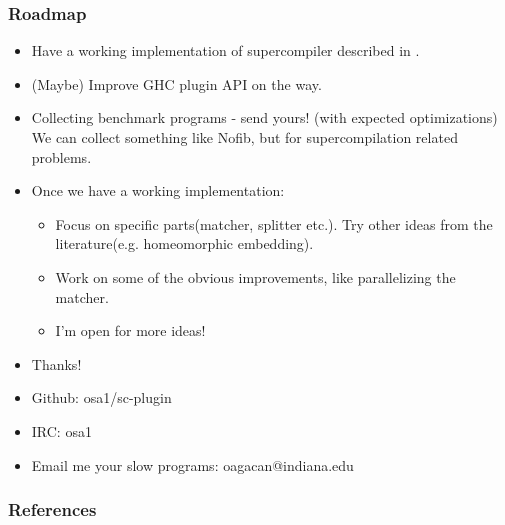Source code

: \documentclass{beamer}
\begin{document}
\begin{frame}
    \frametitle{Roadmap}

    \begin{itemize}[<+->]
        \item[]
            Have a working implementation of supercompiler described in
            \citet{callbyneed-sc}.
        \item[]
            (Maybe) Improve GHC plugin API on the way.
        \item[]
            Collecting benchmark programs - send yours! (with expected
            optimizations)
            \newline
            We can collect something like Nofib, but for supercompilation
            related problems.
        \item[]
            Once we have a working implementation:
            \begin{itemize}
                \item
                    Focus on specific parts(matcher, splitter etc.). Try other
                    ideas from the literature(e.g. homeomorphic embedding).
                \item
                    Work on some of the obvious improvements, like parallelizing
                    the matcher.
                \item
                    I'm open for more ideas!
            \end{itemize}
    \end{itemize}
\end{frame}

\begin{frame}
    \centering
    \begin{itemize}
        \itemsep1em

        \item[]
            \begin{huge}
                Thanks!
            \end{huge}

        \item[]
            Github: osa1/sc-plugin

        \item[]
            IRC: osa1

        \item[]
            Email me your slow programs: oagacan@indiana.edu

    \end{itemize}
\end{frame}

\begin{frame}[allowframebreaks]
    \frametitle{References}

    
    
\end{frame}
\end{document}
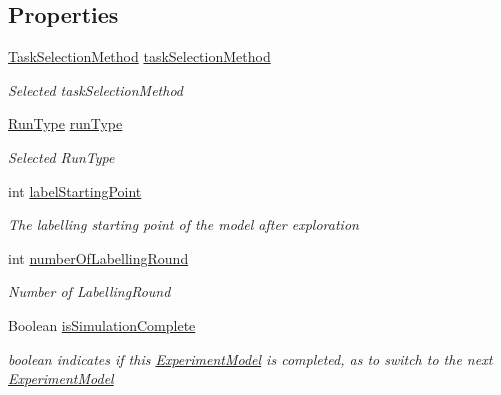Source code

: \subsection*{Properties}
\begin{DoxyCompactItemize}
\item 
\hyperlink{namespace_crowdsourcing_models_a1bb21d66b6c86daa36af97d919528356}{Task\+Selection\+Method} \hyperlink{class_acrive_crowd_g_u_i_1_1_experiment_model_adc798915e34d2b0cf58e527db9372300}{task\+Selection\+Method}
\begin{DoxyCompactList}\small\item\em Selected task\+Selection\+Method \end{DoxyCompactList}\item 
\hyperlink{namespace_crowdsourcing_models_ae187d0e1d9fe64e7ebcb9d948d02d2d0}{Run\+Type} \hyperlink{class_acrive_crowd_g_u_i_1_1_experiment_model_a1f9de8a43c8836d01bb6a0d643677627}{run\+Type}
\begin{DoxyCompactList}\small\item\em Selected Run\+Type \end{DoxyCompactList}\item 
int \hyperlink{class_acrive_crowd_g_u_i_1_1_experiment_model_a3aa0a6773b8ecfb0aca8bb08e57b02ed}{label\+Starting\+Point}
\begin{DoxyCompactList}\small\item\em The labelling starting point of the model after exploration \end{DoxyCompactList}\item 
int \hyperlink{class_acrive_crowd_g_u_i_1_1_experiment_model_ad35017c811ab03b6a31d7cd467badcef}{number\+Of\+Labelling\+Round}
\begin{DoxyCompactList}\small\item\em Number of Labelling\+Round \end{DoxyCompactList}\item 
Boolean \hyperlink{class_acrive_crowd_g_u_i_1_1_experiment_model_a9ccc83d4f9434cb406a144214821cf2c}{is\+Simulation\+Complete}
\begin{DoxyCompactList}\small\item\em boolean indicates if this \hyperlink{class_acrive_crowd_g_u_i_1_1_experiment_model}{Experiment\+Model} is completed, as to switch to the next \hyperlink{class_acrive_crowd_g_u_i_1_1_experiment_model}{Experiment\+Model} \end{DoxyCompactList}\item 

\end{DoxyCompactItemize}
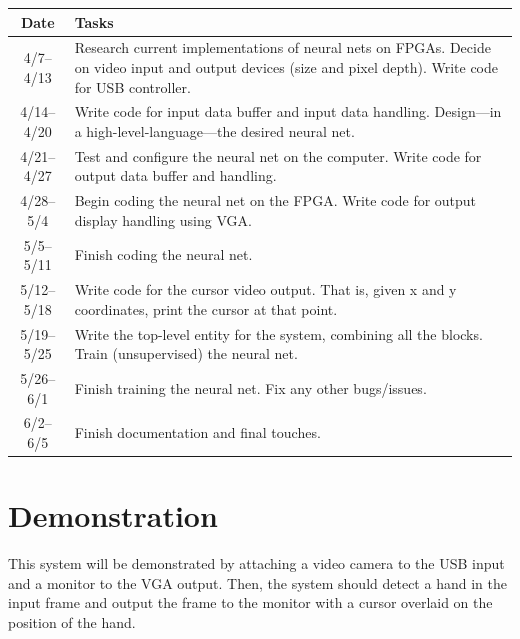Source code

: \documentclass[10pt]{article}
\begin{document}
\setlength\extrarowheight{3pt}
\begin{tabularx}{\textwidth}{c X}
    Date & Tasks \\
    \midrule
    4/7--4/13 & Research current implementations of neural nets on FPGAs. Decide
    on video input and output devices (size and pixel depth). Write code for USB
    controller. \\
    4/14--4/20 & Write code for input data buffer and input data handling.
    Design---in a high-level-language---the desired neural net. \\
    4/21--4/27 & Test and configure the neural net on the computer. Write code
    for output data buffer and handling. \\
    4/28--5/4 & Begin coding the neural net on the FPGA\@. Write code for output
    display handling using VGA\@. \\
    5/5--5/11 & Finish coding the neural net. \\
    5/12--5/18 & Write code for the cursor video output. That is, given x and y
    coordinates, print the cursor at that point. \\
    5/19--5/25 & Write the top-level entity for the system, combining all the
    blocks. Train (unsupervised) the neural net. \\
    5/26--6/1 & Finish training the neural net. Fix any other bugs/issues. \\
    6/2--6/5 & Finish documentation and final touches.
\end{tabularx}

\section{Demonstration}
\label{sec:demonstration}

This system will be demonstrated by attaching a video camera to the USB input
and a monitor to the VGA output. Then, the system should detect a hand in the
input frame and output the frame to the monitor with a cursor overlaid on the
position of the hand.
\end{document}
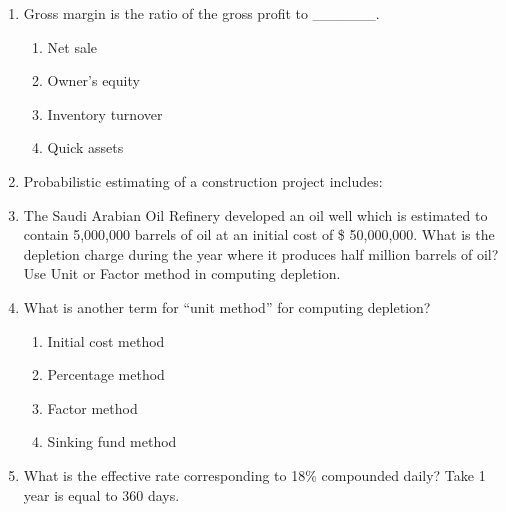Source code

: \documentclass[11pt,a4paper]{article}
\begin{document}
\begin{enumerate}
\begin{enumerate*}[itemjoin=\qquad, label=\Alph*.]
\end{enumerate*}
\item{Gross margin is the ratio of the gross profit to \_\_\_\_\_\_.}
\begin{enumerate}[label=\Alph*.]
\item{Net sale}
\item{Owner's equity}
\item{Inventory turnover}
\item{Quick assets}
\end{enumerate}
\item{Probabilistic estimating of a construction project includes:}
\\
\item{The Saudi Arabian Oil Refinery developed an oil well which is estimated to contain 5,000,000 barrels of oil at an initial cost of \$ 50,000,000. What is the depletion charge during the year where it produces half million barrels of oil? Use Unit or Factor method in computing depletion.}
\\
\item{What is another term for ``unit method'' for computing depletion?
}
\begin{enumerate}[label=\Alph*.]
\item{Initial cost method}
\item{Percentage method}
\item{Factor method}
\item{Sinking fund method}
\end{enumerate}
\item{What is the effective rate corresponding to 18\% compounded daily? Take 1 year is equal to 360 days.}
\\\begin{enumerate*}[itemjoin=\qquad, label=\Alph*.]

\end{enumerate*}
\end{enumerate}
\end{document}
•••
What the task asks
Please give the data again in full, exactly as written, but without any images.

The answer
Source code

: \documentclass{beamer}
\begin{document}
\begin{frame}
    \frametitle{Roadmap}

    \begin{itemize}[<+->]
        \item[]
            Have a working implementation of supercompiler described in
            \citet{callbyneed-sc}.
        \item[]
            (Maybe) Improve GHC plugin API on the way.
        \item[]
            Collecting benchmark programs - send yours! (with expected
            optimizations)
            \newline
            We can collect something like Nofib, but for supercompilation
            related problems.
        \item[]
            Once we have a working implementation:
            \begin{itemize}
                \item
                    Focus on specific parts(matcher, splitter etc.). Try other
                    ideas from the literature(e.g. homeomorphic embedding).
                \item
                    Work on some of the obvious improvements, like parallelizing
                    the matcher.
                \item
                    I'm open for more ideas!
            \end{itemize}
    \end{itemize}
\end{frame}

\begin{frame}
    \centering
    \begin{itemize}
        \itemsep1em

        \item[]
            \begin{huge}
                Thanks!
            \end{huge}

        \item[]
            Github: osa1/sc-plugin

        \item[]
            IRC: osa1

        \item[]
            Email me your slow programs: oagacan@indiana.edu

    \end{itemize}
\end{frame}

\begin{frame}[allowframebreaks]
    \frametitle{References}

    
    
\end{frame}
\end{document}
Source code

: \subsection*{Properties}
\begin{DoxyCompactItemize}
\item 
\hyperlink{namespace_crowdsourcing_models_a1bb21d66b6c86daa36af97d919528356}{Task\+Selection\+Method} \hyperlink{class_acrive_crowd_g_u_i_1_1_experiment_model_adc798915e34d2b0cf58e527db9372300}{task\+Selection\+Method}
\begin{DoxyCompactList}\small\item\em Selected task\+Selection\+Method \end{DoxyCompactList}\item 
\hyperlink{namespace_crowdsourcing_models_ae187d0e1d9fe64e7ebcb9d948d02d2d0}{Run\+Type} \hyperlink{class_acrive_crowd_g_u_i_1_1_experiment_model_a1f9de8a43c8836d01bb6a0d643677627}{run\+Type}
\begin{DoxyCompactList}\small\item\em Selected Run\+Type \end{DoxyCompactList}\item 
int \hyperlink{class_acrive_crowd_g_u_i_1_1_experiment_model_a3aa0a6773b8ecfb0aca8bb08e57b02ed}{label\+Starting\+Point}
\begin{DoxyCompactList}\small\item\em The labelling starting point of the model after exploration \end{DoxyCompactList}\item 
int \hyperlink{class_acrive_crowd_g_u_i_1_1_experiment_model_ad35017c811ab03b6a31d7cd467badcef}{number\+Of\+Labelling\+Round}
\begin{DoxyCompactList}\small\item\em Number of Labelling\+Round \end{DoxyCompactList}\item 
Boolean \hyperlink{class_acrive_crowd_g_u_i_1_1_experiment_model_a9ccc83d4f9434cb406a144214821cf2c}{is\+Simulation\+Complete}
\begin{DoxyCompactList}\small\item\em boolean indicates if this \hyperlink{class_acrive_crowd_g_u_i_1_1_experiment_model}{Experiment\+Model} is completed, as to switch to the next \hyperlink{class_acrive_crowd_g_u_i_1_1_experiment_model}{Experiment\+Model} \end{DoxyCompactList}\item 

\end{DoxyCompactItemize}
Source code

: \documentclass[10pt]{article}
\begin{document}
\setlength\extrarowheight{3pt}
\begin{tabularx}{\textwidth}{c X}
    Date & Tasks \\
    \midrule
    4/7--4/13 & Research current implementations of neural nets on FPGAs. Decide
    on video input and output devices (size and pixel depth). Write code for USB
    controller. \\
    4/14--4/20 & Write code for input data buffer and input data handling.
    Design---in a high-level-language---the desired neural net. \\
    4/21--4/27 & Test and configure the neural net on the computer. Write code
    for output data buffer and handling. \\
    4/28--5/4 & Begin coding the neural net on the FPGA\@. Write code for output
    display handling using VGA\@. \\
    5/5--5/11 & Finish coding the neural net. \\
    5/12--5/18 & Write code for the cursor video output. That is, given x and y
    coordinates, print the cursor at that point. \\
    5/19--5/25 & Write the top-level entity for the system, combining all the
    blocks. Train (unsupervised) the neural net. \\
    5/26--6/1 & Finish training the neural net. Fix any other bugs/issues. \\
    6/2--6/5 & Finish documentation and final touches.
\end{tabularx}

\section{Demonstration}
\label{sec:demonstration}

This system will be demonstrated by attaching a video camera to the USB input
and a monitor to the VGA output. Then, the system should detect a hand in the
input frame and output the frame to the monitor with a cursor overlaid on the
position of the hand.
\end{document}
Source code

: \documentclass[11pt,a4paper]{article}
\begin{document}
\begin{enumerate}
\begin{enumerate*}[itemjoin=\qquad, label=\Alph*.]
\end{enumerate*}
\item{Gross margin is the ratio of the gross profit to \_\_\_\_\_\_.}
\begin{enumerate}[label=\Alph*.]
\item{Net sale}
\item{Owner's equity}
\item{Inventory turnover}
\item{Quick assets}
\end{enumerate}
\item{Probabilistic estimating of a construction project includes:}
\\
\item{The Saudi Arabian Oil Refinery developed an oil well which is estimated to contain 5,000,000 barrels of oil at an initial cost of \$ 50,000,000. What is the depletion charge during the year where it produces half million barrels of oil? Use Unit or Factor method in computing depletion.}
\\
\item{What is another term for ``unit method'' for computing depletion?
}
\begin{enumerate}[label=\Alph*.]
\item{Initial cost method}
\item{Percentage method}
\item{Factor method}
\item{Sinking fund method}
\end{enumerate}
\item{What is the effective rate corresponding to 18\% compounded daily? Take 1 year is equal to 360 days.}
\\\begin{enumerate*}[itemjoin=\qquad, label=\Alph*.]

\end{enumerate*}
\end{enumerate}
\end{document}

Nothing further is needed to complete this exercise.